[Start of section]
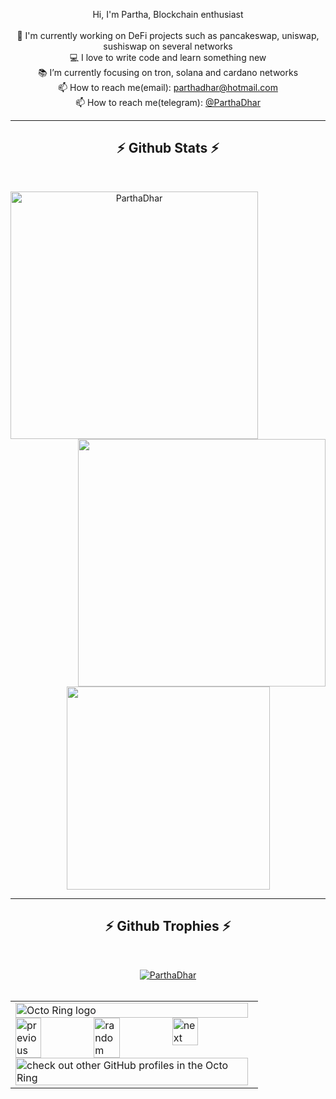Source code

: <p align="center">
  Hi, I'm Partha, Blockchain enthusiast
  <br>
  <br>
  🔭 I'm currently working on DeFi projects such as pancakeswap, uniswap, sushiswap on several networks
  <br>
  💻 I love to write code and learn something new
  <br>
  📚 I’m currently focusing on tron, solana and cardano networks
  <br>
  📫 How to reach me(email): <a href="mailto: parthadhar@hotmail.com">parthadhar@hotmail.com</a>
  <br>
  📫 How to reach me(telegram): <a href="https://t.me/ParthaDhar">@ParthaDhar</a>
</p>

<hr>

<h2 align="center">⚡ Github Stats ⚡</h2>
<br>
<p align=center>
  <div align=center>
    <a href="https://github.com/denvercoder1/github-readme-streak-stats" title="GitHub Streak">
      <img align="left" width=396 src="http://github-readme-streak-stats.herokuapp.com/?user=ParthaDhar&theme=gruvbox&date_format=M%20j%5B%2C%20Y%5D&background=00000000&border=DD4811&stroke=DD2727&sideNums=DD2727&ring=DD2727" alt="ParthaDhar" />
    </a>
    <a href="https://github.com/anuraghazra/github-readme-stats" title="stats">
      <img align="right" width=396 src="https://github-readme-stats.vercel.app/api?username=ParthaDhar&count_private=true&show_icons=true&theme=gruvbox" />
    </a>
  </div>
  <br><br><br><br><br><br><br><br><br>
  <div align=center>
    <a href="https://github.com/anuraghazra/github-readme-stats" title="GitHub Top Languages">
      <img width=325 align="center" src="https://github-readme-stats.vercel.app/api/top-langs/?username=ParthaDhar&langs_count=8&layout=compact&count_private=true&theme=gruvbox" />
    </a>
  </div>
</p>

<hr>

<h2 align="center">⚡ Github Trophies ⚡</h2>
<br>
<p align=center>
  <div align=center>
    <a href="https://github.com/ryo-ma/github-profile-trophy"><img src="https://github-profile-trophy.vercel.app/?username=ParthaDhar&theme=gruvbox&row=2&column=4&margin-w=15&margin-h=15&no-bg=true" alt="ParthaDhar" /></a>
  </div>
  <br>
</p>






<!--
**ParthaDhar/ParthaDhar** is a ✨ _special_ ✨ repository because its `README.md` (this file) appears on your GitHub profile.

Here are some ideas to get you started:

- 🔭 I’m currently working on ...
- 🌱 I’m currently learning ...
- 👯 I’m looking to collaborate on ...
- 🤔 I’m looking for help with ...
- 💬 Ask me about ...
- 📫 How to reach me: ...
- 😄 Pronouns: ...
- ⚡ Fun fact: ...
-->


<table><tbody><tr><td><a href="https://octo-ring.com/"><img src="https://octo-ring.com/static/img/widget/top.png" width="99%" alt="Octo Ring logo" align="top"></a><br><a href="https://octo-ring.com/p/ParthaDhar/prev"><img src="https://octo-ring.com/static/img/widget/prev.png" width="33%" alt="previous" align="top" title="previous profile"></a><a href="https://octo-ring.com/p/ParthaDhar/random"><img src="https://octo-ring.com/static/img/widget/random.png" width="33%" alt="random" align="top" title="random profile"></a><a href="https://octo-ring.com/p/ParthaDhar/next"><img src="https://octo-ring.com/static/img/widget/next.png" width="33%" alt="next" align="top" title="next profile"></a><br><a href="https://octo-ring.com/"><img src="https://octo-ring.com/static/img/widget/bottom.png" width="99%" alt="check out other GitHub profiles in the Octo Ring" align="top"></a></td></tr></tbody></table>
[End of section]
*WORK ITEM*
Every line above goes into the copy unchanged; the pictures do not.

*FINISHED TASK*
Source code

: <p align="center">
  Hi, I'm Partha, Blockchain enthusiast
  <br>
  <br>
  🔭 I'm currently working on DeFi projects such as pancakeswap, uniswap, sushiswap on several networks
  <br>
  💻 I love to write code and learn something new
  <br>
  📚 I’m currently focusing on tron, solana and cardano networks
  <br>
  📫 How to reach me(email): <a href="mailto: parthadhar@hotmail.com">parthadhar@hotmail.com</a>
  <br>
  📫 How to reach me(telegram): <a href="https://t.me/ParthaDhar">@ParthaDhar</a>
</p>

<hr>

<h2 align="center">⚡ Github Stats ⚡</h2>
<br>
<p align=center>
  <div align=center>
    <a href="https://github.com/denvercoder1/github-readme-streak-stats" title="GitHub Streak">
      <img align="left" width=396 src="http://github-readme-streak-stats.herokuapp.com/?user=ParthaDhar&theme=gruvbox&date_format=M%20j%5B%2C%20Y%5D&background=00000000&border=DD4811&stroke=DD2727&sideNums=DD2727&ring=DD2727" alt="ParthaDhar" />
    </a>
    <a href="https://github.com/anuraghazra/github-readme-stats" title="stats">
      <img align="right" width=396 src="https://github-readme-stats.vercel.app/api?username=ParthaDhar&count_private=true&show_icons=true&theme=gruvbox" />
    </a>
  </div>
  <br><br><br><br><br><br><br><br><br>
  <div align=center>
    <a href="https://github.com/anuraghazra/github-readme-stats" title="GitHub Top Languages">
      <img width=325 align="center" src="https://github-readme-stats.vercel.app/api/top-langs/?username=ParthaDhar&langs_count=8&layout=compact&count_private=true&theme=gruvbox" />
    </a>
  </div>
</p>

<hr>

<h2 align="center">⚡ Github Trophies ⚡</h2>
<br>
<p align=center>
  <div align=center>
    <a href="https://github.com/ryo-ma/github-profile-trophy"><img src="https://github-profile-trophy.vercel.app/?username=ParthaDhar&theme=gruvbox&row=2&column=4&margin-w=15&margin-h=15&no-bg=true" alt="ParthaDhar" /></a>
  </div>
  <br>
</p>






<!--
**ParthaDhar/ParthaDhar** is a ✨ _special_ ✨ repository because its `README.md` (this file) appears on your GitHub profile.

Here are some ideas to get you started:

- 🔭 I’m currently working on ...
- 🌱 I’m currently learning ...
- 👯 I’m looking to collaborate on ...
- 🤔 I’m looking for help with ...
- 💬 Ask me about ...
- 📫 How to reach me: ...
- 😄 Pronouns: ...
- ⚡ Fun fact: ...
-->


<table><tbody><tr><td><a href="https://octo-ring.com/"><img src="https://octo-ring.com/static/img/widget/top.png" width="99%" alt="Octo Ring logo" align="top"></a><br><a href="https://octo-ring.com/p/ParthaDhar/prev"><img src="https://octo-ring.com/static/img/widget/prev.png" width="33%" alt="previous" align="top" title="previous profile"></a><a href="https://octo-ring.com/p/ParthaDhar/random"><img src="https://octo-ring.com/static/img/widget/random.png" width="33%" alt="random" align="top" title="random profile"></a><a href="https://octo-ring.com/p/ParthaDhar/next"><img src="https://octo-ring.com/static/img/widget/next.png" width="33%" alt="next" align="top" title="next profile"></a><br><a href="https://octo-ring.com/"><img src="https://octo-ring.com/static/img/widget/bottom.png" width="99%" alt="check out other GitHub profiles in the Octo Ring" align="top"></a></td></tr></tbody></table>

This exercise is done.